Brief: Omit the pictures and copy the entries exactly.

Data in this exercise:
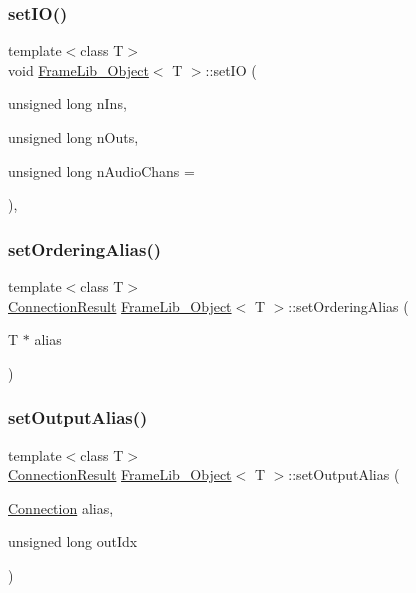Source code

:\subsubsection{\texorpdfstring{set\+I\+O()}{setIO()}}
{\footnotesize\ttfamily template$<$class T$>$ \\
void \hyperlink{class_frame_lib___object}{Frame\+Lib\+\_\+\+Object}$<$ T $>$\+::set\+IO (\begin{DoxyParamCaption}\item[{unsigned long}]{n\+Ins,  }\item[{unsigned long}]{n\+Outs,  }\item[{unsigned long}]{n\+Audio\+Chans = {} }\end{DoxyParamCaption})\hspace{0.3cm}{\ttfamily [inline]}, {\ttfamily [protected]}}

\mbox{\label{class_frame_lib___object_a8455782f3ba8037eb07b0d08ca6c59c2}} 
\subsubsection{\texorpdfstring{set\+Ordering\+Alias()}{setOrderingAlias()}}
{\footnotesize\ttfamily template$<$class T$>$ \\
\hyperlink{_frame_lib___types_8h_a2a427ca8c6f961bac8e41f6edecf0722}{Connection\+Result} \hyperlink{class_frame_lib___object}{Frame\+Lib\+\_\+\+Object}$<$ T $>$\+::set\+Ordering\+Alias (\begin{DoxyParamCaption}\item[{T $\ast$}]{alias }\end{DoxyParamCaption})\hspace{0.3cm}{\ttfamily [inline]}}

\mbox{\label{class_frame_lib___object_a689936615ffd3902f29eec957703f83c}} 
\subsubsection{\texorpdfstring{set\+Output\+Alias()}{setOutputAlias()}}
{\footnotesize\ttfamily template$<$class T$>$ \\
\hyperlink{_frame_lib___types_8h_a2a427ca8c6f961bac8e41f6edecf0722}{Connection\+Result} \hyperlink{class_frame_lib___object}{Frame\+Lib\+\_\+\+Object}$<$ T $>$\+::set\+Output\+Alias (\begin{DoxyParamCaption}\item[{\hyperlink{struct_frame_lib___object_1_1_connection}{Connection}}]{alias,  }\item[{unsigned long}]{out\+Idx }\end{DoxyParamCaption})\hspace{0.3cm}{\ttfamily [inline]}}

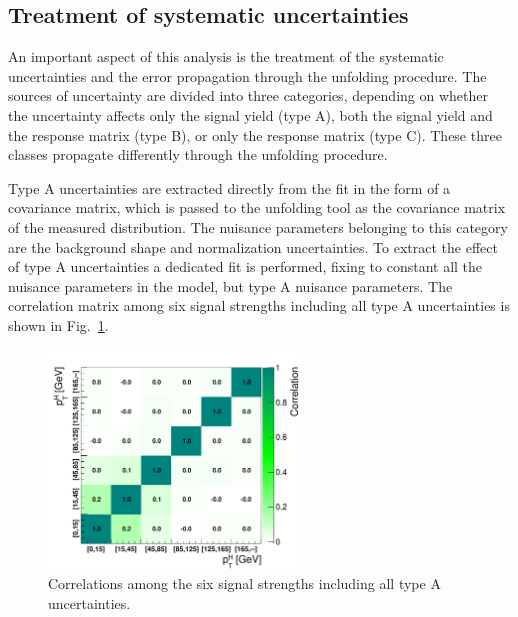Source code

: \subsection{Treatment of systematic uncertainties}

An important aspect of this analysis is the treatment of the systematic
uncertainties and the error propagation through the unfolding procedure.
The sources of uncertainty are divided into three categories, depending
on whether the uncertainty affects only the signal yield (type A), both the signal
yield and the response matrix (type B), or only the response matrix (type C).
These three classes propagate differently through the unfolding procedure.

Type A uncertainties are extracted directly from the fit in the form of a covariance
matrix, which is passed to the unfolding tool as the covariance
matrix of the measured distribution. The nuisance parameters belonging to this category
are the background shape and normalization uncertainties.
To extract the effect of type A uncertainties a dedicated fit is performed,
fixing to constant all the nuisance parameters in the model, but type A nuisance parameters.
The correlation matrix among six signal strengths including all type A uncertainties is shown in Fig.~\ref{fig:typeA_corr}.

\begin{figure}[!h]
\centering
\includegraphics[width=0.6\textwidth]{images/typeACovMatrix.pdf}
\caption{Correlations among the six signal strengths including all type A uncertainties.}\label{fig:typeA_corr}
\end{figure}

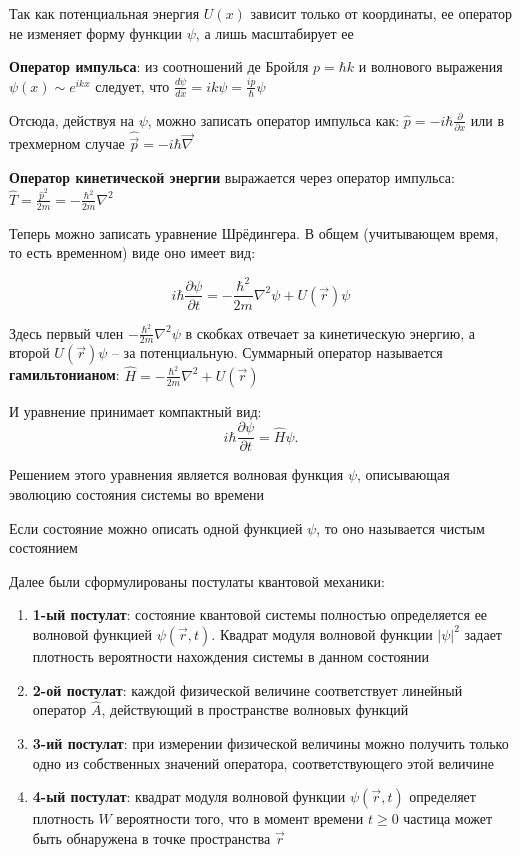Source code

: Так как потенциальная энергия $U(x)$ зависит только от координаты, ее оператор не изменяет форму функции $\psi$, а лишь масштабирует ее

\textbf{Оператор импульса}: из соотношений де Бройля $p = \hbar k$ и волнового выражения $\psi(x) \sim e^{ikx}$ следует, что $\frac{d\psi}{dx} = i k \psi = \frac{i p}{\hbar}\psi$

Отсюда, действуя на $\psi$, можно записать оператор импульса как: $\hat{p} = - i \hbar \frac{\partial}{\partial x}$ или в трехмерном случае $\hat{\vec{p}} = - i \hbar \vec{\nabla}$

\textbf{Оператор кинетической энергии} выражается через оператор импульса: $\hat{T} = \frac{\hat{p}^2}{2m} = -\frac{\hbar^2}{2m}\nabla^2$

\mediumvspace

Теперь можно записать уравнение Шрёдингера. В общем (учитывающем время, то есть временном) виде оно имеет вид:

\[
i\hbar \frac{\partial \psi}{\partial t} = -\frac{\hbar^2}{2m}\nabla^2 \psi + U(\vec r)\psi
\]

Здесь первый член $-\frac{\hbar^2}{2m}\nabla^2 \psi$ в скобках отвечает за кинетическую энергию, а второй $U(\vec r) \psi$ -- за потенциальную. Суммарный оператор называется \textbf{гамильтонианом}: $\hat{H} = -\frac{\hbar^2}{2m}\nabla^2 + U(\vec r)$

И уравнение принимает компактный вид:
\[
i\hbar \frac{\partial \psi}{\partial t} = \hat{H}\psi.
\]

\mediumvspace

Решением этого уравнения является волновая функция $\psi$, описывающая эволюцию состояния системы во времени

Если состояние можно описать одной функцией $\psi$, то оно называется чистым состоянием

\mediumvspace

Далее были сформулированы постулаты квантовой механики:

\begin{enumerate}
    \item \textbf{1-ый постулат}: 
    состояние квантовой системы полностью определяется ее волновой функцией $\psi(\vec r, t)$.  
    Квадрат модуля волновой функции $|\psi|^2$ задает плотность вероятности нахождения системы в данном состоянии
    
    \item \textbf{2-ой постулат}:
    каждой физической величине соответствует линейный оператор $\hat{A}$, действующий в пространстве волновых функций
    
    \item \textbf{3-ий постулат}: 
    при измерении физической величины можно получить только одно из собственных значений оператора, соответствующего этой величине
    
    \item \textbf{4-ый постулат}:
    квадрат модуля волновой функции $\psi(\vec r, t)$
    определяет плотность $W$ вероятности того, что в момент времени $t \geq 0$ частица может быть обнаружена в точке пространства $\vec r$ 
\end{enumerate}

Answer box:
Source code

:\subsubsection{\texorpdfstring{set\+I\+O()}{setIO()}}
{\footnotesize\ttfamily template$<$class T$>$ \\
void \hyperlink{class_frame_lib___object}{Frame\+Lib\+\_\+\+Object}$<$ T $>$\+::set\+IO (\begin{DoxyParamCaption}\item[{unsigned long}]{n\+Ins,  }\item[{unsigned long}]{n\+Outs,  }\item[{unsigned long}]{n\+Audio\+Chans = {} }\end{DoxyParamCaption})\hspace{0.3cm}{\ttfamily [inline]}, {\ttfamily [protected]}}

\mbox{\label{class_frame_lib___object_a8455782f3ba8037eb07b0d08ca6c59c2}} 
\subsubsection{\texorpdfstring{set\+Ordering\+Alias()}{setOrderingAlias()}}
{\footnotesize\ttfamily template$<$class T$>$ \\
\hyperlink{_frame_lib___types_8h_a2a427ca8c6f961bac8e41f6edecf0722}{Connection\+Result} \hyperlink{class_frame_lib___object}{Frame\+Lib\+\_\+\+Object}$<$ T $>$\+::set\+Ordering\+Alias (\begin{DoxyParamCaption}\item[{T $\ast$}]{alias }\end{DoxyParamCaption})\hspace{0.3cm}{\ttfamily [inline]}}

\mbox{\label{class_frame_lib___object_a689936615ffd3902f29eec957703f83c}} 
\subsubsection{\texorpdfstring{set\+Output\+Alias()}{setOutputAlias()}}
{\footnotesize\ttfamily template$<$class T$>$ \\
\hyperlink{_frame_lib___types_8h_a2a427ca8c6f961bac8e41f6edecf0722}{Connection\+Result} \hyperlink{class_frame_lib___object}{Frame\+Lib\+\_\+\+Object}$<$ T $>$\+::set\+Output\+Alias (\begin{DoxyParamCaption}\item[{\hyperlink{struct_frame_lib___object_1_1_connection}{Connection}}]{alias,  }\item[{unsigned long}]{out\+Idx }\end{DoxyParamCaption})\hspace{0.3cm}{\ttfamily [inline]}}

Source code

: \subsection{Treatment of systematic uncertainties}

An important aspect of this analysis is the treatment of the systematic
uncertainties and the error propagation through the unfolding procedure.
The sources of uncertainty are divided into three categories, depending
on whether the uncertainty affects only the signal yield (type A), both the signal
yield and the response matrix (type B), or only the response matrix (type C).
These three classes propagate differently through the unfolding procedure.

Type A uncertainties are extracted directly from the fit in the form of a covariance
matrix, which is passed to the unfolding tool as the covariance
matrix of the measured distribution. The nuisance parameters belonging to this category
are the background shape and normalization uncertainties.
To extract the effect of type A uncertainties a dedicated fit is performed,
fixing to constant all the nuisance parameters in the model, but type A nuisance parameters.
The correlation matrix among six signal strengths including all type A uncertainties is shown in Fig.~\ref{fig:typeA_corr}.

\begin{figure}[!h]
\centering
\includegraphics[width=0.6\textwidth]{images/typeACovMatrix.pdf}
\caption{Correlations among the six signal strengths including all type A uncertainties.}\label{fig:typeA_corr}
\end{figure}

Source code

: Так как потенциальная энергия $U(x)$ зависит только от координаты, ее оператор не изменяет форму функции $\psi$, а лишь масштабирует ее

\textbf{Оператор импульса}: из соотношений де Бройля $p = \hbar k$ и волнового выражения $\psi(x) \sim e^{ikx}$ следует, что $\frac{d\psi}{dx} = i k \psi = \frac{i p}{\hbar}\psi$

Отсюда, действуя на $\psi$, можно записать оператор импульса как: $\hat{p} = - i \hbar \frac{\partial}{\partial x}$ или в трехмерном случае $\hat{\vec{p}} = - i \hbar \vec{\nabla}$

\textbf{Оператор кинетической энергии} выражается через оператор импульса: $\hat{T} = \frac{\hat{p}^2}{2m} = -\frac{\hbar^2}{2m}\nabla^2$

\mediumvspace

Теперь можно записать уравнение Шрёдингера. В общем (учитывающем время, то есть временном) виде оно имеет вид:

\[
i\hbar \frac{\partial \psi}{\partial t} = -\frac{\hbar^2}{2m}\nabla^2 \psi + U(\vec r)\psi
\]

Здесь первый член $-\frac{\hbar^2}{2m}\nabla^2 \psi$ в скобках отвечает за кинетическую энергию, а второй $U(\vec r) \psi$ -- за потенциальную. Суммарный оператор называется \textbf{гамильтонианом}: $\hat{H} = -\frac{\hbar^2}{2m}\nabla^2 + U(\vec r)$

И уравнение принимает компактный вид:
\[
i\hbar \frac{\partial \psi}{\partial t} = \hat{H}\psi.
\]

\mediumvspace

Решением этого уравнения является волновая функция $\psi$, описывающая эволюцию состояния системы во времени

Если состояние можно описать одной функцией $\psi$, то оно называется чистым состоянием

\mediumvspace

Далее были сформулированы постулаты квантовой механики:

\begin{enumerate}
    \item \textbf{1-ый постулат}: 
    состояние квантовой системы полностью определяется ее волновой функцией $\psi(\vec r, t)$.  
    Квадрат модуля волновой функции $|\psi|^2$ задает плотность вероятности нахождения системы в данном состоянии
    
    \item \textbf{2-ой постулат}:
    каждой физической величине соответствует линейный оператор $\hat{A}$, действующий в пространстве волновых функций
    
    \item \textbf{3-ий постулат}: 
    при измерении физической величины можно получить только одно из собственных значений оператора, соответствующего этой величине
    
    \item \textbf{4-ый постулат}:
    квадрат модуля волновой функции $\psi(\vec r, t)$
    определяет плотность $W$ вероятности того, что в момент времени $t \geq 0$ частица может быть обнаружена в точке пространства $\vec r$ 
\end{enumerate}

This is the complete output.